Task goal: Starting with the line that contains "- Tomcat 같은 웹 서버 내장하여 별도의 웹 서버 설치 필요 X" and stopping after the line that contains "[Data Science Certifications](#data-science-certifications)", return each line below exactly as written, with no others.

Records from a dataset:
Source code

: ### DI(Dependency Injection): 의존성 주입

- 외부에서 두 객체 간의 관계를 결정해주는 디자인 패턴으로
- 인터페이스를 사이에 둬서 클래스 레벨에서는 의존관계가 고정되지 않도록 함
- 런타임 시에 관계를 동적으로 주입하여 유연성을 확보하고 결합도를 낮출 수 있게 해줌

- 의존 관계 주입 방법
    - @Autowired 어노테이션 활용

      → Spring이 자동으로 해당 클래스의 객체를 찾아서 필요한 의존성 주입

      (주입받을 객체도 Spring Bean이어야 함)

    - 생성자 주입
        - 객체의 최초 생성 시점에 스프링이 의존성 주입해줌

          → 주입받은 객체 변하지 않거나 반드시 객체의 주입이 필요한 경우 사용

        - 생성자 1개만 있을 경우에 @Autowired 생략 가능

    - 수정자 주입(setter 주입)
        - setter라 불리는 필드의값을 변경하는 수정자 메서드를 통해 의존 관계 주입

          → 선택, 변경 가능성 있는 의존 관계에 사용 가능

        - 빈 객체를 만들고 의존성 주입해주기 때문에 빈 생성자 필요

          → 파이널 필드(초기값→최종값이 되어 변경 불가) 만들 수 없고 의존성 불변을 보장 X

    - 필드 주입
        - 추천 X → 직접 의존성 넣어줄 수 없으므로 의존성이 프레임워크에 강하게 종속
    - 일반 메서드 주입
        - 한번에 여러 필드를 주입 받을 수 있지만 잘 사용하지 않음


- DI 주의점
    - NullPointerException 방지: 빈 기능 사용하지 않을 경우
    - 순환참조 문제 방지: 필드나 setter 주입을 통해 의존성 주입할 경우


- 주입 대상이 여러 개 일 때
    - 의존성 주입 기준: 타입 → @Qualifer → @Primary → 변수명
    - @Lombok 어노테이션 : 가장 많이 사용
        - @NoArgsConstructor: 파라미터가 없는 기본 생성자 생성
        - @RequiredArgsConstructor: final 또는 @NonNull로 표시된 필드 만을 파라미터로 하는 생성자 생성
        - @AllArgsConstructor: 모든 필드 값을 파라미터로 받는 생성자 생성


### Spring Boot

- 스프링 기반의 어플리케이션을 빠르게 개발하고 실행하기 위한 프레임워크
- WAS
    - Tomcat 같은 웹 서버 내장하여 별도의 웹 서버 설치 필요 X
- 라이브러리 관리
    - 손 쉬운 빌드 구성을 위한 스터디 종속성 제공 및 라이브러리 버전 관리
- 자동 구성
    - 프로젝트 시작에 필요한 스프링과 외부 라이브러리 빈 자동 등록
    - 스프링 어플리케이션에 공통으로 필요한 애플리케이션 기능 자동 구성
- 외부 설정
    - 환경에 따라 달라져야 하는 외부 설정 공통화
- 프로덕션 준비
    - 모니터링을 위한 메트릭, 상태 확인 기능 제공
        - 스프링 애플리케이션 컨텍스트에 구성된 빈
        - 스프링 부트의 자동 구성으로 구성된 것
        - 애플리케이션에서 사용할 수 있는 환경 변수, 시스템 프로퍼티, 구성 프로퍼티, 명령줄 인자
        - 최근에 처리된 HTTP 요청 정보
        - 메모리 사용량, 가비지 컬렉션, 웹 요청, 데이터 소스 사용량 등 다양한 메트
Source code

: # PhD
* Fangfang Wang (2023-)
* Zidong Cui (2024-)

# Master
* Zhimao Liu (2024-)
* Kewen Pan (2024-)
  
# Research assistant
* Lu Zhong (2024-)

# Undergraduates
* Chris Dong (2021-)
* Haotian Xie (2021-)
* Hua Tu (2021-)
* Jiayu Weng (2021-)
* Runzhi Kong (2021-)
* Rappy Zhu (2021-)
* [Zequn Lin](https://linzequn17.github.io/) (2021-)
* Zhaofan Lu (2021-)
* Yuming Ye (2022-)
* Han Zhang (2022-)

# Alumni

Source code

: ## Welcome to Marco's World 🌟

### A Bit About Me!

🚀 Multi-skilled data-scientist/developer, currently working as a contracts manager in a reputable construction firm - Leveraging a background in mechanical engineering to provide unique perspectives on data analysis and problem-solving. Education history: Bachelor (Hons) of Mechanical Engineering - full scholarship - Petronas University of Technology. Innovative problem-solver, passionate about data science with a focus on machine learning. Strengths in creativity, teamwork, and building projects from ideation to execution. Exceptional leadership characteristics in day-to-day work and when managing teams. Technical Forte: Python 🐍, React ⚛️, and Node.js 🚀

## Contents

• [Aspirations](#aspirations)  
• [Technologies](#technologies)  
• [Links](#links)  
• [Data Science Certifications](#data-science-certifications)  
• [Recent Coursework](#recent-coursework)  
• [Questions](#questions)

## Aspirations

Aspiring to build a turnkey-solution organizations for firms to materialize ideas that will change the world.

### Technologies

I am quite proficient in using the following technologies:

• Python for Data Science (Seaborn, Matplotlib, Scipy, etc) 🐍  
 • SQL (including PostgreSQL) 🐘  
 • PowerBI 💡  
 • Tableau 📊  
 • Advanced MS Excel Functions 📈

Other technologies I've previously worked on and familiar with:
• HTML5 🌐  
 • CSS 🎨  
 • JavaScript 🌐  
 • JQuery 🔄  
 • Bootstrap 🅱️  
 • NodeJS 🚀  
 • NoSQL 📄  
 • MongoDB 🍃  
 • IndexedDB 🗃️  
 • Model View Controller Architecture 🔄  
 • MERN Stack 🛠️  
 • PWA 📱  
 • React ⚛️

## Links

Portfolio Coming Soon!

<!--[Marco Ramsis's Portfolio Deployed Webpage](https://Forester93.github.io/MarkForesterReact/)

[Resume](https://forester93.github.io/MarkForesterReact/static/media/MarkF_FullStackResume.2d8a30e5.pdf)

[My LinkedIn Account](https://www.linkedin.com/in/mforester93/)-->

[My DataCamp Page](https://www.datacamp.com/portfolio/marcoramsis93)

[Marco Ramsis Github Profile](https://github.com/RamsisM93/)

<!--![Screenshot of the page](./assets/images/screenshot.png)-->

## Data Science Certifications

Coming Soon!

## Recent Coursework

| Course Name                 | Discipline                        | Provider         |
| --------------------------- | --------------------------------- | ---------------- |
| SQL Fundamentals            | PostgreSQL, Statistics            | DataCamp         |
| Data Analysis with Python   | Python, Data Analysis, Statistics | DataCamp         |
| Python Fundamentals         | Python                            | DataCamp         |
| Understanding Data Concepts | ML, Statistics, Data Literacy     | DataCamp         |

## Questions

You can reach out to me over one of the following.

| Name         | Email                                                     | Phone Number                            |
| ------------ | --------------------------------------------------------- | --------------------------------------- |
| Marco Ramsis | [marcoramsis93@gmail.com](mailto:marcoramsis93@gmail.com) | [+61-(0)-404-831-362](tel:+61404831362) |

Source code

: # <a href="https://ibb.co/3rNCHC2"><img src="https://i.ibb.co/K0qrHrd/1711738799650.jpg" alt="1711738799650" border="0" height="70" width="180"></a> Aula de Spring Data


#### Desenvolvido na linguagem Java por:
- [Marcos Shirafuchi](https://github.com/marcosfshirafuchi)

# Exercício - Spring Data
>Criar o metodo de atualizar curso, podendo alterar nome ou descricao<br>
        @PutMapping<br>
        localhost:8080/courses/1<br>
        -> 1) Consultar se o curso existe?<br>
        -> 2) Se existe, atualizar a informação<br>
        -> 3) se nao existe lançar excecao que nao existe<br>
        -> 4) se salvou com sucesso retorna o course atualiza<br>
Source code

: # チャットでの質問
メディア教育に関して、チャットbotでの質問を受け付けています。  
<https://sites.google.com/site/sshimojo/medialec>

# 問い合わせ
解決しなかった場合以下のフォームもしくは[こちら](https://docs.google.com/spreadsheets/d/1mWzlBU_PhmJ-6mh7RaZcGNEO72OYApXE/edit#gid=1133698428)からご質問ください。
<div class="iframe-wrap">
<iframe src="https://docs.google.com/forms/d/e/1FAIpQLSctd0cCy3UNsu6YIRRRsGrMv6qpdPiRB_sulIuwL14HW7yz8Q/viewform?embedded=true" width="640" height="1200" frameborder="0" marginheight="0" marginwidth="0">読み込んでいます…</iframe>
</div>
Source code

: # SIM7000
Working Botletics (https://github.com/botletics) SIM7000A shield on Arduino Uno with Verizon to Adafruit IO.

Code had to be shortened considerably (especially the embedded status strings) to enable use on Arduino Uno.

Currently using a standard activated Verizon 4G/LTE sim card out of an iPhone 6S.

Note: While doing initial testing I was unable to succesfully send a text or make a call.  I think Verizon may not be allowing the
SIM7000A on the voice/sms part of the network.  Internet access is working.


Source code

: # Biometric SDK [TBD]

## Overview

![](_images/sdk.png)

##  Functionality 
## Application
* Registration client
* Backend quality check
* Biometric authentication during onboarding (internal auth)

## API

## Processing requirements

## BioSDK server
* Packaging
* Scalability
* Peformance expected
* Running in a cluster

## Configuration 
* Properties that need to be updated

Result of the exercise:
    - Tomcat 같은 웹 서버 내장하여 별도의 웹 서버 설치 필요 X
- 라이브러리 관리
    - 손 쉬운 빌드 구성을 위한 스터디 종속성 제공 및 라이브러리 버전 관리
- 자동 구성
    - 프로젝트 시작에 필요한 스프링과 외부 라이브러리 빈 자동 등록
    - 스프링 어플리케이션에 공통으로 필요한 애플리케이션 기능 자동 구성
- 외부 설정
    - 환경에 따라 달라져야 하는 외부 설정 공통화
- 프로덕션 준비
    - 모니터링을 위한 메트릭, 상태 확인 기능 제공
        - 스프링 애플리케이션 컨텍스트에 구성된 빈
        - 스프링 부트의 자동 구성으로 구성된 것
        - 애플리케이션에서 사용할 수 있는 환경 변수, 시스템 프로퍼티, 구성 프로퍼티, 명령줄 인자
        - 최근에 처리된 HTTP 요청 정보
        - 메모리 사용량, 가비지 컬렉션, 웹 요청, 데이터 소스 사용량 등 다양한 메트
Source code

: # PhD
* Fangfang Wang (2023-)
* Zidong Cui (2024-)

# Master
* Zhimao Liu (2024-)
* Kewen Pan (2024-)
  
# Research assistant
* Lu Zhong (2024-)

# Undergraduates
* Chris Dong (2021-)
* Haotian Xie (2021-)
* Hua Tu (2021-)
* Jiayu Weng (2021-)
* Runzhi Kong (2021-)
* Rappy Zhu (2021-)
* [Zequn Lin](https://linzequn17.github.io/) (2021-)
* Zhaofan Lu (2021-)
* Yuming Ye (2022-)
* Han Zhang (2022-)

# Alumni

Source code

: ## Welcome to Marco's World 🌟

### A Bit About Me!

🚀 Multi-skilled data-scientist/developer, currently working as a contracts manager in a reputable construction firm - Leveraging a background in mechanical engineering to provide unique perspectives on data analysis and problem-solving. Education history: Bachelor (Hons) of Mechanical Engineering - full scholarship - Petronas University of Technology. Innovative problem-solver, passionate about data science with a focus on machine learning. Strengths in creativity, teamwork, and building projects from ideation to execution. Exceptional leadership characteristics in day-to-day work and when managing teams. Technical Forte: Python 🐍, React ⚛️, and Node.js 🚀

## Contents

• [Aspirations](#aspirations)  
• [Technologies](#technologies)  
• [Links](#links)  
• [Data Science Certifications](#data-science-certifications)  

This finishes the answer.